After you are done making molds today, you will be able to look around at the things in your house and in the grocery store and figure out whether they were made using molding.


Jello, clay, paper towels, plastic cup, a ziploc bag, and an object to reproduce.

Step 1

Pick an object to duplicate, like one of the Lego pieces that we brought to class.


Think of something to form a mold of your own.

Step 2

Form your clay into two blocks. The size of your clay blocks depends on the size of the object you pick. Each block should be about twice the size of your object.

Step 3

Take a look at the object you are going to reproduce. One of the requirements for molding is to be able to get the part out of the mold. We picked objects that are straight in at least one dimension so they will be easy to remove. In class, we will talk about how to decide which way to put your object in the mold. (If you look at an ice cube tray, you may notice that the sides of the cubes are slanted. The slant is called a draft angle and is there to make it easier to get the ice cubes out.)

Push the object half into one block, then place the other block over it and squeeze the two together. This is called making an impression.

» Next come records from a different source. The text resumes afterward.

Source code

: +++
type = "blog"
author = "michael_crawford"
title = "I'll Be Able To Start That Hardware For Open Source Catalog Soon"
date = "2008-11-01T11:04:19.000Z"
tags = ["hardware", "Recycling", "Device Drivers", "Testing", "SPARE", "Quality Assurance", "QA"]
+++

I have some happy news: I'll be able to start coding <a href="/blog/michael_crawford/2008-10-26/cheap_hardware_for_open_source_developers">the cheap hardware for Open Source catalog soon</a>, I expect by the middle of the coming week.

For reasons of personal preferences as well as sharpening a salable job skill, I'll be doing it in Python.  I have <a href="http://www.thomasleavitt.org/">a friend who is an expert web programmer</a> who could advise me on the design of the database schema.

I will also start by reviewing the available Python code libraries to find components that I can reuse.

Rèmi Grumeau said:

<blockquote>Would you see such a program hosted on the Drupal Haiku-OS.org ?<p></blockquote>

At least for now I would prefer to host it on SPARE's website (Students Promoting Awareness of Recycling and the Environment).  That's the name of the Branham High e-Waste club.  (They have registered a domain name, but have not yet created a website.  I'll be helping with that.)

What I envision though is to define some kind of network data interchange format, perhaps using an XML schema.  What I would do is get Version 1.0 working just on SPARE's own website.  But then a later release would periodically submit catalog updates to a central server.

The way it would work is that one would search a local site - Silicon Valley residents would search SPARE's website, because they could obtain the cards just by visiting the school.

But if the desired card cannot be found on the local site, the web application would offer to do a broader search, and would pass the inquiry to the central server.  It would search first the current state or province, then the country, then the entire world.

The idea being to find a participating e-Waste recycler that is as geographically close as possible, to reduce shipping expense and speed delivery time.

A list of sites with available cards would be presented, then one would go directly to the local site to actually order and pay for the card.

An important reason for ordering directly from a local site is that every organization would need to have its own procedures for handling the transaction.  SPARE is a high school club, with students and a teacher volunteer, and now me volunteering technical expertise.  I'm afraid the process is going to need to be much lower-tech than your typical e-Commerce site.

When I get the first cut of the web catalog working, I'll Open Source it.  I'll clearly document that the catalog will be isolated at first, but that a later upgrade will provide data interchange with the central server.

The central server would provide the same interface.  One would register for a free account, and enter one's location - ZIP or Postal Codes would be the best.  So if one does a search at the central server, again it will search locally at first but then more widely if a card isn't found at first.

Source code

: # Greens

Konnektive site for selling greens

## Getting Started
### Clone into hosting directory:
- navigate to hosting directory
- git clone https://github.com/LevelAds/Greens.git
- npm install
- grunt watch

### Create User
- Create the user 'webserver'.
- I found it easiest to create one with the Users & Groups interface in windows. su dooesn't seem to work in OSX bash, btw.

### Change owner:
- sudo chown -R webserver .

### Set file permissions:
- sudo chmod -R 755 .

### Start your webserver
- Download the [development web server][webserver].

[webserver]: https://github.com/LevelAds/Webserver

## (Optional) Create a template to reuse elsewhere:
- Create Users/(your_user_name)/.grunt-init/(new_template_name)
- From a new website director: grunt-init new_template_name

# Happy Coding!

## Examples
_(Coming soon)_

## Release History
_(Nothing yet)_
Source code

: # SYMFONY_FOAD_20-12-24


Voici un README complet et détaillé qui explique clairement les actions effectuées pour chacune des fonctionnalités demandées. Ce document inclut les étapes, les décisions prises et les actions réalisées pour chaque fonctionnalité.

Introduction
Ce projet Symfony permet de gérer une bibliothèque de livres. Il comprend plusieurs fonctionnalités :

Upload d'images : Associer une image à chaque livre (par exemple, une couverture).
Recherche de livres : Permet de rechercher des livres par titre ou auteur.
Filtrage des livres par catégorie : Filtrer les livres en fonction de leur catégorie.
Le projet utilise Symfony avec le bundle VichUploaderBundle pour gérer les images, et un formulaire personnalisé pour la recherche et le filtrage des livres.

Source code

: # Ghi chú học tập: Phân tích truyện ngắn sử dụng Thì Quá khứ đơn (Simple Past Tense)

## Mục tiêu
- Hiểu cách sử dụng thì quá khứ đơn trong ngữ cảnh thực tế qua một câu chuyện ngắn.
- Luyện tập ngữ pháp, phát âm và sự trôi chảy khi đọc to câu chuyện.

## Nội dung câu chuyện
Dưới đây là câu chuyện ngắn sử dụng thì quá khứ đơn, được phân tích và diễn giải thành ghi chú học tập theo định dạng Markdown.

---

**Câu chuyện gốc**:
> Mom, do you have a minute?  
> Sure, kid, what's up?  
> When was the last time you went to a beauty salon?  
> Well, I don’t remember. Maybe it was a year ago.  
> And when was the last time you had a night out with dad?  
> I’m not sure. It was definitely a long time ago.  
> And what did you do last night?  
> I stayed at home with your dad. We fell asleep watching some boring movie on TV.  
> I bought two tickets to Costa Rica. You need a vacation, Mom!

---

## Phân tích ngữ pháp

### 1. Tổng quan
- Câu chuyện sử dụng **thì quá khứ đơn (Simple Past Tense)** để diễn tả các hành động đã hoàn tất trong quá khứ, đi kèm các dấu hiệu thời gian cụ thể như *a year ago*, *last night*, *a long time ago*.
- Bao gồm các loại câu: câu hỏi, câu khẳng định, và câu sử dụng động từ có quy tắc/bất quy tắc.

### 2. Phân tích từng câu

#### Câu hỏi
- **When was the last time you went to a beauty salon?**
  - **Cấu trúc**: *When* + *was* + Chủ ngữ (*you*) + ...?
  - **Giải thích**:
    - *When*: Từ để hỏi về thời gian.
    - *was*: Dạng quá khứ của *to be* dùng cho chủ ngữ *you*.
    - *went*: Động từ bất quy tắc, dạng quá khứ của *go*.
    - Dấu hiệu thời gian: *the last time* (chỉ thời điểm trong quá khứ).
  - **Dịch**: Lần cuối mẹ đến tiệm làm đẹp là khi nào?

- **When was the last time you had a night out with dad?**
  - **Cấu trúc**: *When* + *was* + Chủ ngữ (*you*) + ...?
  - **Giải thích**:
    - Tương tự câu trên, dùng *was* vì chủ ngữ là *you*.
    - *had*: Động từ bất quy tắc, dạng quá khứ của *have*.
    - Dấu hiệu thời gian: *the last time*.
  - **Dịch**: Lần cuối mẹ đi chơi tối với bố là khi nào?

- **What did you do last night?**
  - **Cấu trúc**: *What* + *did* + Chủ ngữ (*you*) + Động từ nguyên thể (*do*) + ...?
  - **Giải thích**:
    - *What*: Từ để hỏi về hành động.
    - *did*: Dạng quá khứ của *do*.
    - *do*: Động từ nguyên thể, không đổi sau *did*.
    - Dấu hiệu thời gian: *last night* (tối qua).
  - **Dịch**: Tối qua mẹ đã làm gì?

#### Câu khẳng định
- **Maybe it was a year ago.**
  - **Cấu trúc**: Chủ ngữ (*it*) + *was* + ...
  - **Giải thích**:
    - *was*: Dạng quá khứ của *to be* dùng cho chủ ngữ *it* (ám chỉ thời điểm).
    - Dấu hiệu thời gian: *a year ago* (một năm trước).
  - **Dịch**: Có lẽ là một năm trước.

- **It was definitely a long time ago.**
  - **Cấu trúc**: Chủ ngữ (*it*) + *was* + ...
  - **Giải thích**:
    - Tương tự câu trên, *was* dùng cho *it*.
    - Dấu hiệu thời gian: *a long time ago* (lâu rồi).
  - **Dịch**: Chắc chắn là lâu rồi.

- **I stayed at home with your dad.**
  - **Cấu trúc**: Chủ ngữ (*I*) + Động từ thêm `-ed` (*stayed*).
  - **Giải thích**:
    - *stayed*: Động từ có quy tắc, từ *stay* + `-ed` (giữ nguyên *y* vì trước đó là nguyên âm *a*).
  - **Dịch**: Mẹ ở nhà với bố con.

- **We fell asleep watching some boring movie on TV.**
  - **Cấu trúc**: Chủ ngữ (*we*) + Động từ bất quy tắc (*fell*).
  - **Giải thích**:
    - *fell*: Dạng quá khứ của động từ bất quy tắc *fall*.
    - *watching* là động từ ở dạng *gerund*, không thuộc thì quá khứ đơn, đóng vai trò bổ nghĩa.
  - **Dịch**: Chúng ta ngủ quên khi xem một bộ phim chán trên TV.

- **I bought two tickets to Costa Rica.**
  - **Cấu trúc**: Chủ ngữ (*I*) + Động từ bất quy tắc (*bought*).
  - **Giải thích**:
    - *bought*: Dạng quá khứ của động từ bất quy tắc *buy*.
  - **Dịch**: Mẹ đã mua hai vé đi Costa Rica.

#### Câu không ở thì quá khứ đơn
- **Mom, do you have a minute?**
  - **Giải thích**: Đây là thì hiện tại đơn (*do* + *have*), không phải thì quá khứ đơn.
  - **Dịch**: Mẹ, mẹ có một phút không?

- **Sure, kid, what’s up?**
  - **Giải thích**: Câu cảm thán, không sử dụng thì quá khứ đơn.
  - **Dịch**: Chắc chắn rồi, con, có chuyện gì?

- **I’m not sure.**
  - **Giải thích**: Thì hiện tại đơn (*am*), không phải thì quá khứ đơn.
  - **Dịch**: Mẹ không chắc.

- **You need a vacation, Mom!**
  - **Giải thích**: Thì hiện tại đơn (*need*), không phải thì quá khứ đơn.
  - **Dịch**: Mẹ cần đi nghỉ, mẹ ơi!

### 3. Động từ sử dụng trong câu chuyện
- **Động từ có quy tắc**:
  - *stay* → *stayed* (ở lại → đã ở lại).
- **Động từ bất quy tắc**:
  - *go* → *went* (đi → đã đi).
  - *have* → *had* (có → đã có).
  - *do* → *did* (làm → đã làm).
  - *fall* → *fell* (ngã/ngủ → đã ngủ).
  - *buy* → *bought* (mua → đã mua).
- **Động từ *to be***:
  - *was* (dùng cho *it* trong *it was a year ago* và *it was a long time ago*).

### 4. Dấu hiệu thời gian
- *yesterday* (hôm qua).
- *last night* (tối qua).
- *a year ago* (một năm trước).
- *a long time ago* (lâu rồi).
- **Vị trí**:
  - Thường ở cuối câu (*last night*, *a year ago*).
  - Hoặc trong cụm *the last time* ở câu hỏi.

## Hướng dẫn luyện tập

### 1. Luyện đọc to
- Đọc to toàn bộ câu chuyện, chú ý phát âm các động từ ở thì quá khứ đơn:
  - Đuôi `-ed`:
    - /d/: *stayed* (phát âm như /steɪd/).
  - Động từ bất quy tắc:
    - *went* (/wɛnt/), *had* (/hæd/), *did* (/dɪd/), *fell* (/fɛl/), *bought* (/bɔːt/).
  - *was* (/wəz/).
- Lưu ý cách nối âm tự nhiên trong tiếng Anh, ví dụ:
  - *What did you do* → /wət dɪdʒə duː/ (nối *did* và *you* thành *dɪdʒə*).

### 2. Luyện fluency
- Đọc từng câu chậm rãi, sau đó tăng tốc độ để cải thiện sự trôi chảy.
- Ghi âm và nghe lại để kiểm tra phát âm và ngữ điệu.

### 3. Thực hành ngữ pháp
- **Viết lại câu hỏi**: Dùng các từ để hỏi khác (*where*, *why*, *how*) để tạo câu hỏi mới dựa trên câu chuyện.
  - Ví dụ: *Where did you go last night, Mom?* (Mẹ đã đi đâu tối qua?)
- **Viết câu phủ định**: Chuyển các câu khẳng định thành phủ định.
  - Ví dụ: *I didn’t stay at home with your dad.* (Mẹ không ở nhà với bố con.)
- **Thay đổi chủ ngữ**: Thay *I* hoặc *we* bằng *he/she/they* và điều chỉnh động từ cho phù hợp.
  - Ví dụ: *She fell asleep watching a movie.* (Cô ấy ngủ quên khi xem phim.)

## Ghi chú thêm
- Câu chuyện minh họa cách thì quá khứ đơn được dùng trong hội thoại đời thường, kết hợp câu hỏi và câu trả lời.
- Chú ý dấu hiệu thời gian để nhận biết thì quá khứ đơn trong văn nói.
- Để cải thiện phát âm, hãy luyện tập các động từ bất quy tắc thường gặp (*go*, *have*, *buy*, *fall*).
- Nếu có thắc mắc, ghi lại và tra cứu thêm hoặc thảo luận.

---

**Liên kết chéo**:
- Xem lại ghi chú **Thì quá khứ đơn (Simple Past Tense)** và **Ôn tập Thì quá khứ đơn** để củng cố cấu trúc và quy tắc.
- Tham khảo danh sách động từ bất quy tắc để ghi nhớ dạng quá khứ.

Use your fingernails to make a line that crosses both halves of your mold. Make a line on each side of the block so you will be able to line up the mold before you pour the liquid in.

Step 4

Separate the halves and take the object out slowly and carefully. Make sure the two faces are flat so the mold will fit together well.

Step 5

Spray Pam onto the inside surfaces of the mold. Pam is our release agent, which will allow the Jello part to come out of the mold more easily. Hold the can 12 inches away and spray a short burst. If there are pools of oil, dab them with a paper towel. It is important to not have too much because then the Pam will mix with the Jello and it will not set properly.

Step 6

Reimpress the object to perfect the mold. The more carefully you make the impression, the better the results.

Step 7

Use a pencil or other round object to make a channel for the Jello to flow through. This is called a gate. In class, we will talk about some things to think about when you place the gate.

Step 8

Put the halves of your mold together, making sure that your marks line up. Seal the halves together with clay. It is important to seal the mold well so that the Jello will not leak out.

Step 9

Pour the Jello into your mold through the gate.


Step 1

Place the mold in the refrigerator and wait at least three hours. Waiting overnight is better, because this gives the Jello time to harden.

Step 2

Separate the mold carefully with a butter knife.

Step 3

Carefully demold your part. Use a finger to pry up one edge or hold the mold upside down to get your reproduction out.